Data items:
────────────────────────────────────────

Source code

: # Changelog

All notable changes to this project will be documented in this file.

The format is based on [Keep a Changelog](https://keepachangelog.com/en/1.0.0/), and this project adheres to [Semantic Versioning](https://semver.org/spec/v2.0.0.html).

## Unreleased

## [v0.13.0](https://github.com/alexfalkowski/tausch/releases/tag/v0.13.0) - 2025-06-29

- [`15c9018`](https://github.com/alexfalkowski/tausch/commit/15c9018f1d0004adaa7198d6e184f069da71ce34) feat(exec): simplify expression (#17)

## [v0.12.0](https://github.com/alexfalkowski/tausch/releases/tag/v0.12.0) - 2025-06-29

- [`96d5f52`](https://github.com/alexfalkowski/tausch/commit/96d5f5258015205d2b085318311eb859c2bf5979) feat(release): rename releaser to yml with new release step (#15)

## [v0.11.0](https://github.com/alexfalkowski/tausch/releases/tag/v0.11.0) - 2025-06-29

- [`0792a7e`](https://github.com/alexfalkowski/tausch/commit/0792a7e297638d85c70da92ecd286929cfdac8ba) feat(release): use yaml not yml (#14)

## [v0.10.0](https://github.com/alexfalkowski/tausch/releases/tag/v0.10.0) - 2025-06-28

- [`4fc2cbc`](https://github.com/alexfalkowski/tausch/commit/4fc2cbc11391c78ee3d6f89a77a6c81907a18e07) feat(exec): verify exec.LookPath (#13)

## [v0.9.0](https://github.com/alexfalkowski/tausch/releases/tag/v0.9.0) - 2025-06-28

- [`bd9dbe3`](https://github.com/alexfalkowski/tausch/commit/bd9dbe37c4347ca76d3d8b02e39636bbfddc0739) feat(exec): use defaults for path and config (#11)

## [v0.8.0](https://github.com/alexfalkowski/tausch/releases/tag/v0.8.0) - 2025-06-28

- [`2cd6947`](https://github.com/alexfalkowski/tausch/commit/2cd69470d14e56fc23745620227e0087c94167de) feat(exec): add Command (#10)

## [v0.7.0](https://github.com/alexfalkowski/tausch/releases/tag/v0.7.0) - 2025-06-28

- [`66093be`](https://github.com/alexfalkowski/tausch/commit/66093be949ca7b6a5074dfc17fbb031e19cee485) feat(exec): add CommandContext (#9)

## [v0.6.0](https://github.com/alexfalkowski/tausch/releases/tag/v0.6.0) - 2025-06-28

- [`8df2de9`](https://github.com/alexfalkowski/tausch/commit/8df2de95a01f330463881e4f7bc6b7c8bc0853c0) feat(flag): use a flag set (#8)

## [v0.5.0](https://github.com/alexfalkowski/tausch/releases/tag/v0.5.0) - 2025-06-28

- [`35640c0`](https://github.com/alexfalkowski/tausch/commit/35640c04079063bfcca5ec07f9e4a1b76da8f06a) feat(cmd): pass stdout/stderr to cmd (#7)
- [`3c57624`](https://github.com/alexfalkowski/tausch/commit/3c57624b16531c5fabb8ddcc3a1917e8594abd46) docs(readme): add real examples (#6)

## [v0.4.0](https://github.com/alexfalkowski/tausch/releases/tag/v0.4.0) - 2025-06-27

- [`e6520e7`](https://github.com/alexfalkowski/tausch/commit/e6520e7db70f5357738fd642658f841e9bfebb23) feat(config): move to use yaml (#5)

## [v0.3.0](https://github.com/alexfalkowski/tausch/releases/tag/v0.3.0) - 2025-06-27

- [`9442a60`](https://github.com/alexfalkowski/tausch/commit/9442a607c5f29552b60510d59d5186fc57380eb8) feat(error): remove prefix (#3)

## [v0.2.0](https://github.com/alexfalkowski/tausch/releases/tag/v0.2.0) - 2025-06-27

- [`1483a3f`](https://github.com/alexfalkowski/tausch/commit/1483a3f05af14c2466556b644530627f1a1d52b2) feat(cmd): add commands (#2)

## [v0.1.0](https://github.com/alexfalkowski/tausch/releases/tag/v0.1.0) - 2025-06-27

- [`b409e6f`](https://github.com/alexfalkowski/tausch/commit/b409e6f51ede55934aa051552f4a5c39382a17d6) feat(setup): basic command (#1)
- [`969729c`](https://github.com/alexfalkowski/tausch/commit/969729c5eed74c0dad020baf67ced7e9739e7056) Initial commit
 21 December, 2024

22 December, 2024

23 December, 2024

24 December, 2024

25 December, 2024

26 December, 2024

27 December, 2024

────────────────────────────────────────

» **Work instructions**
Transcribe every entry exactly, omitting nothing.

» **Exercise result**
Source code

: # Changelog

All notable changes to this project will be documented in this file.

The format is based on [Keep a Changelog](https://keepachangelog.com/en/1.0.0/), and this project adheres to [Semantic Versioning](https://semver.org/spec/v2.0.0.html).

## Unreleased

## [v0.13.0](https://github.com/alexfalkowski/tausch/releases/tag/v0.13.0) - 2025-06-29

- [`15c9018`](https://github.com/alexfalkowski/tausch/commit/15c9018f1d0004adaa7198d6e184f069da71ce34) feat(exec): simplify expression (#17)

## [v0.12.0](https://github.com/alexfalkowski/tausch/releases/tag/v0.12.0) - 2025-06-29

- [`96d5f52`](https://github.com/alexfalkowski/tausch/commit/96d5f5258015205d2b085318311eb859c2bf5979) feat(release): rename releaser to yml with new release step (#15)

## [v0.11.0](https://github.com/alexfalkowski/tausch/releases/tag/v0.11.0) - 2025-06-29

- [`0792a7e`](https://github.com/alexfalkowski/tausch/commit/0792a7e297638d85c70da92ecd286929cfdac8ba) feat(release): use yaml not yml (#14)

## [v0.10.0](https://github.com/alexfalkowski/tausch/releases/tag/v0.10.0) - 2025-06-28

- [`4fc2cbc`](https://github.com/alexfalkowski/tausch/commit/4fc2cbc11391c78ee3d6f89a77a6c81907a18e07) feat(exec): verify exec.LookPath (#13)

## [v0.9.0](https://github.com/alexfalkowski/tausch/releases/tag/v0.9.0) - 2025-06-28

- [`bd9dbe3`](https://github.com/alexfalkowski/tausch/commit/bd9dbe37c4347ca76d3d8b02e39636bbfddc0739) feat(exec): use defaults for path and config (#11)

## [v0.8.0](https://github.com/alexfalkowski/tausch/releases/tag/v0.8.0) - 2025-06-28

- [`2cd6947`](https://github.com/alexfalkowski/tausch/commit/2cd69470d14e56fc23745620227e0087c94167de) feat(exec): add Command (#10)

## [v0.7.0](https://github.com/alexfalkowski/tausch/releases/tag/v0.7.0) - 2025-06-28

- [`66093be`](https://github.com/alexfalkowski/tausch/commit/66093be949ca7b6a5074dfc17fbb031e19cee485) feat(exec): add CommandContext (#9)

## [v0.6.0](https://github.com/alexfalkowski/tausch/releases/tag/v0.6.0) - 2025-06-28

- [`8df2de9`](https://github.com/alexfalkowski/tausch/commit/8df2de95a01f330463881e4f7bc6b7c8bc0853c0) feat(flag): use a flag set (#8)

## [v0.5.0](https://github.com/alexfalkowski/tausch/releases/tag/v0.5.0) - 2025-06-28

- [`35640c0`](https://github.com/alexfalkowski/tausch/commit/35640c04079063bfcca5ec07f9e4a1b76da8f06a) feat(cmd): pass stdout/stderr to cmd (#7)
- [`3c57624`](https://github.com/alexfalkowski/tausch/commit/3c57624b16531c5fabb8ddcc3a1917e8594abd46) docs(readme): add real examples (#6)

## [v0.4.0](https://github.com/alexfalkowski/tausch/releases/tag/v0.4.0) - 2025-06-27

- [`e6520e7`](https://github.com/alexfalkowski/tausch/commit/e6520e7db70f5357738fd642658f841e9bfebb23) feat(config): move to use yaml (#5)

## [v0.3.0](https://github.com/alexfalkowski/tausch/releases/tag/v0.3.0) - 2025-06-27

- [`9442a60`](https://github.com/alexfalkowski/tausch/commit/9442a607c5f29552b60510d59d5186fc57380eb8) feat(error): remove prefix (#3)

## [v0.2.0](https://github.com/alexfalkowski/tausch/releases/tag/v0.2.0) - 2025-06-27

- [`1483a3f`](https://github.com/alexfalkowski/tausch/commit/1483a3f05af14c2466556b644530627f1a1d52b2) feat(cmd): add commands (#2)

## [v0.1.0](https://github.com/alexfalkowski/tausch/releases/tag/v0.1.0) - 2025-06-27

- [`b409e6f`](https://github.com/alexfalkowski/tausch/commit/b409e6f51ede55934aa051552f4a5c39382a17d6) feat(setup): basic command (#1)
- [`969729c`](https://github.com/alexfalkowski/tausch/commit/969729c5eed74c0dad020baf67ced7e9739e7056) Initial commit
 21 December, 2024

22 December, 2024

23 December, 2024

24 December, 2024

25 December, 2024

26 December, 2024

27 December, 2024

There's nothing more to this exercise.